- _To do_
Copy out the data below as written; omit any images.

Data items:

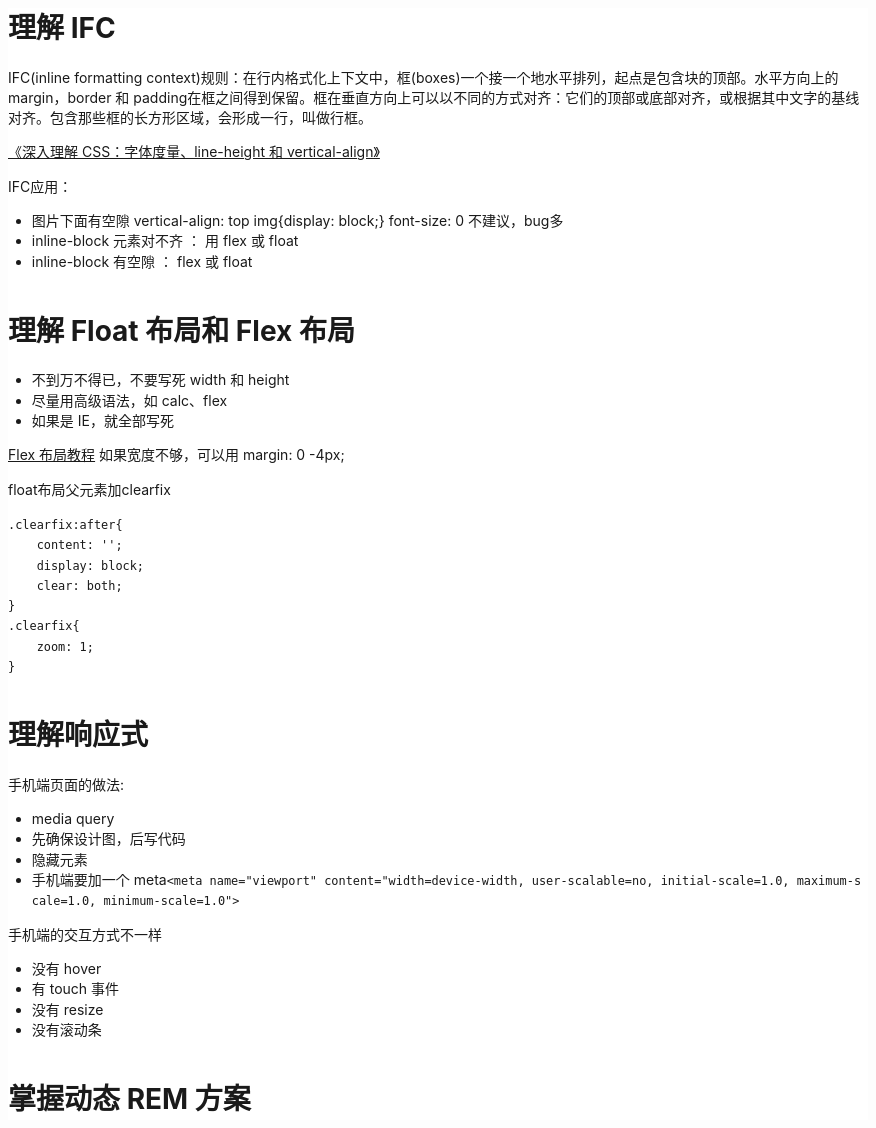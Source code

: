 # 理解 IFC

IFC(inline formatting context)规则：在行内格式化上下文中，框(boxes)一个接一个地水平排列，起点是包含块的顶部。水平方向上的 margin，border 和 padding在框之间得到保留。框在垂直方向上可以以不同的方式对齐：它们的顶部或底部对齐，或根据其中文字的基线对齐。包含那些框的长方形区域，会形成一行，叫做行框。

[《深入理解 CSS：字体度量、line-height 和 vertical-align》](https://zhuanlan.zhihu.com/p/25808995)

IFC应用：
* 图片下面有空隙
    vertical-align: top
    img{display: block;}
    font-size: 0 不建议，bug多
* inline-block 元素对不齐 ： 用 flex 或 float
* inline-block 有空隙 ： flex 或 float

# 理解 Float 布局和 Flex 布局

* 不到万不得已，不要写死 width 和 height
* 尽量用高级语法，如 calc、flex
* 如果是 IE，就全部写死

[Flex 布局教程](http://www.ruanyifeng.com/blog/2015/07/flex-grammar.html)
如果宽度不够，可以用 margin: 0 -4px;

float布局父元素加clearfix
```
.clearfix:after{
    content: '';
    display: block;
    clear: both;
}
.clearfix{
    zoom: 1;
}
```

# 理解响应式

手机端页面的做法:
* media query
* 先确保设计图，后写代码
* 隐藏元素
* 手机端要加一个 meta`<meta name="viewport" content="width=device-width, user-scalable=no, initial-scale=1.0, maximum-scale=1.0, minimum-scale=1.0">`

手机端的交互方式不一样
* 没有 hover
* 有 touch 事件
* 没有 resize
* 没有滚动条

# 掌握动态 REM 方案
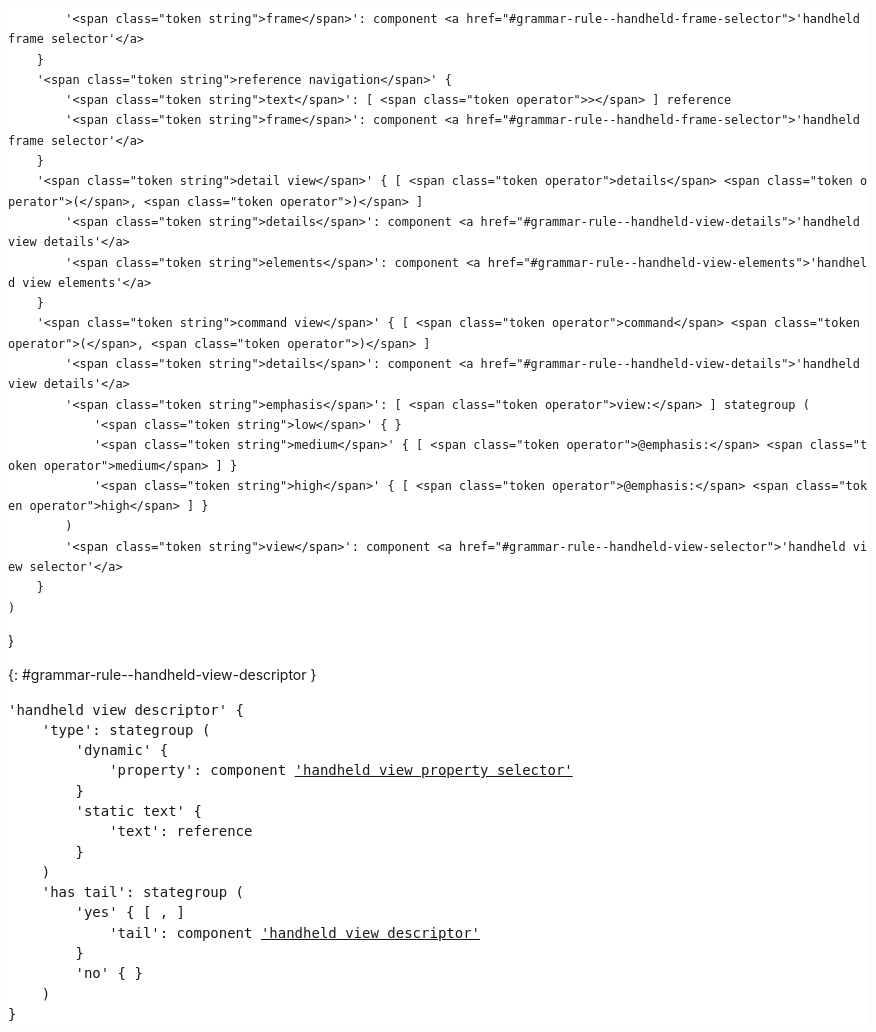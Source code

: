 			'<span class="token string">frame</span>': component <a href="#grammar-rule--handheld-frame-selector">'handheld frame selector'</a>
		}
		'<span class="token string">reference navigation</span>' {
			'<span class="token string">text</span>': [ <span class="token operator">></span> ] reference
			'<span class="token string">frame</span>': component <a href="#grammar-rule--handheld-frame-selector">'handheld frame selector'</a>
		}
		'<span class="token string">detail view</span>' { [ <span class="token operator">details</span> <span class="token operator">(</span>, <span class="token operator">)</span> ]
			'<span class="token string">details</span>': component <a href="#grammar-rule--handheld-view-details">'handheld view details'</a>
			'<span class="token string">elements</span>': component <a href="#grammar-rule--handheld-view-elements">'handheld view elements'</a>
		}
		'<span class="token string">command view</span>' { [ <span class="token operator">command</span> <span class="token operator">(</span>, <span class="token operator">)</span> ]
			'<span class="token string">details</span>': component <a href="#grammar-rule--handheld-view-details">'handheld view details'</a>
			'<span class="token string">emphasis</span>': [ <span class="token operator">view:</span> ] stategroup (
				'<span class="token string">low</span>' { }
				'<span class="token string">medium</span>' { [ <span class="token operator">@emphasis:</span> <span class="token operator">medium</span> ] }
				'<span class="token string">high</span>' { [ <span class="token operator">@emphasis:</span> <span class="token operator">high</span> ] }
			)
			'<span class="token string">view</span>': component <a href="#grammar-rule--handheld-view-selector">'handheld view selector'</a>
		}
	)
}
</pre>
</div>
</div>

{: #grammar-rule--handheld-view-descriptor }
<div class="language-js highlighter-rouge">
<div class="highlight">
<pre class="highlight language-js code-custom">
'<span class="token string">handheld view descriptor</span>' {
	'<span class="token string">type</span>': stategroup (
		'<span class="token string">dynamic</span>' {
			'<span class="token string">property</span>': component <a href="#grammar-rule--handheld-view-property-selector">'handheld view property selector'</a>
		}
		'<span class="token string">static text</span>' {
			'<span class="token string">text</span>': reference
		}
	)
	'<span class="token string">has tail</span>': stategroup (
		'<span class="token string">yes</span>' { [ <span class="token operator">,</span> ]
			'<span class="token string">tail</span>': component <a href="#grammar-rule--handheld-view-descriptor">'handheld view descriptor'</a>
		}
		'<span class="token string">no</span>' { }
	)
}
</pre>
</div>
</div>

- _Result below_
Source code

: # 理解 IFC

IFC(inline formatting context)规则：在行内格式化上下文中，框(boxes)一个接一个地水平排列，起点是包含块的顶部。水平方向上的 margin，border 和 padding在框之间得到保留。框在垂直方向上可以以不同的方式对齐：它们的顶部或底部对齐，或根据其中文字的基线对齐。包含那些框的长方形区域，会形成一行，叫做行框。

[《深入理解 CSS：字体度量、line-height 和 vertical-align》](https://zhuanlan.zhihu.com/p/25808995)

IFC应用：
* 图片下面有空隙
    vertical-align: top
    img{display: block;}
    font-size: 0 不建议，bug多
* inline-block 元素对不齐 ： 用 flex 或 float
* inline-block 有空隙 ： flex 或 float

# 理解 Float 布局和 Flex 布局

* 不到万不得已，不要写死 width 和 height
* 尽量用高级语法，如 calc、flex
* 如果是 IE，就全部写死

[Flex 布局教程](http://www.ruanyifeng.com/blog/2015/07/flex-grammar.html)
如果宽度不够，可以用 margin: 0 -4px;

float布局父元素加clearfix
```
.clearfix:after{
    content: '';
    display: block;
    clear: both;
}
.clearfix{
    zoom: 1;
}
```

# 理解响应式

手机端页面的做法:
* media query
* 先确保设计图，后写代码
* 隐藏元素
* 手机端要加一个 meta`<meta name="viewport" content="width=device-width, user-scalable=no, initial-scale=1.0, maximum-scale=1.0, minimum-scale=1.0">`

手机端的交互方式不一样
* 没有 hover
* 有 touch 事件
* 没有 resize
* 没有滚动条

# 掌握动态 REM 方案
Source code

: 			'<span class="token string">frame</span>': component <a href="#grammar-rule--handheld-frame-selector">'handheld frame selector'</a>
		}
		'<span class="token string">reference navigation</span>' {
			'<span class="token string">text</span>': [ <span class="token operator">></span> ] reference
			'<span class="token string">frame</span>': component <a href="#grammar-rule--handheld-frame-selector">'handheld frame selector'</a>
		}
		'<span class="token string">detail view</span>' { [ <span class="token operator">details</span> <span class="token operator">(</span>, <span class="token operator">)</span> ]
			'<span class="token string">details</span>': component <a href="#grammar-rule--handheld-view-details">'handheld view details'</a>
			'<span class="token string">elements</span>': component <a href="#grammar-rule--handheld-view-elements">'handheld view elements'</a>
		}
		'<span class="token string">command view</span>' { [ <span class="token operator">command</span> <span class="token operator">(</span>, <span class="token operator">)</span> ]
			'<span class="token string">details</span>': component <a href="#grammar-rule--handheld-view-details">'handheld view details'</a>
			'<span class="token string">emphasis</span>': [ <span class="token operator">view:</span> ] stategroup (
				'<span class="token string">low</span>' { }
				'<span class="token string">medium</span>' { [ <span class="token operator">@emphasis:</span> <span class="token operator">medium</span> ] }
				'<span class="token string">high</span>' { [ <span class="token operator">@emphasis:</span> <span class="token operator">high</span> ] }
			)
			'<span class="token string">view</span>': component <a href="#grammar-rule--handheld-view-selector">'handheld view selector'</a>
		}
	)
}
</pre>
</div>
</div>

{: #grammar-rule--handheld-view-descriptor }
<div class="language-js highlighter-rouge">
<div class="highlight">
<pre class="highlight language-js code-custom">
'<span class="token string">handheld view descriptor</span>' {
	'<span class="token string">type</span>': stategroup (
		'<span class="token string">dynamic</span>' {
			'<span class="token string">property</span>': component <a href="#grammar-rule--handheld-view-property-selector">'handheld view property selector'</a>
		}
		'<span class="token string">static text</span>' {
			'<span class="token string">text</span>': reference
		}
	)
	'<span class="token string">has tail</span>': stategroup (
		'<span class="token string">yes</span>' { [ <span class="token operator">,</span> ]
			'<span class="token string">tail</span>': component <a href="#grammar-rule--handheld-view-descriptor">'handheld view descriptor'</a>
		}
		'<span class="token string">no</span>' { }
	)
}
</pre>
</div>
</div>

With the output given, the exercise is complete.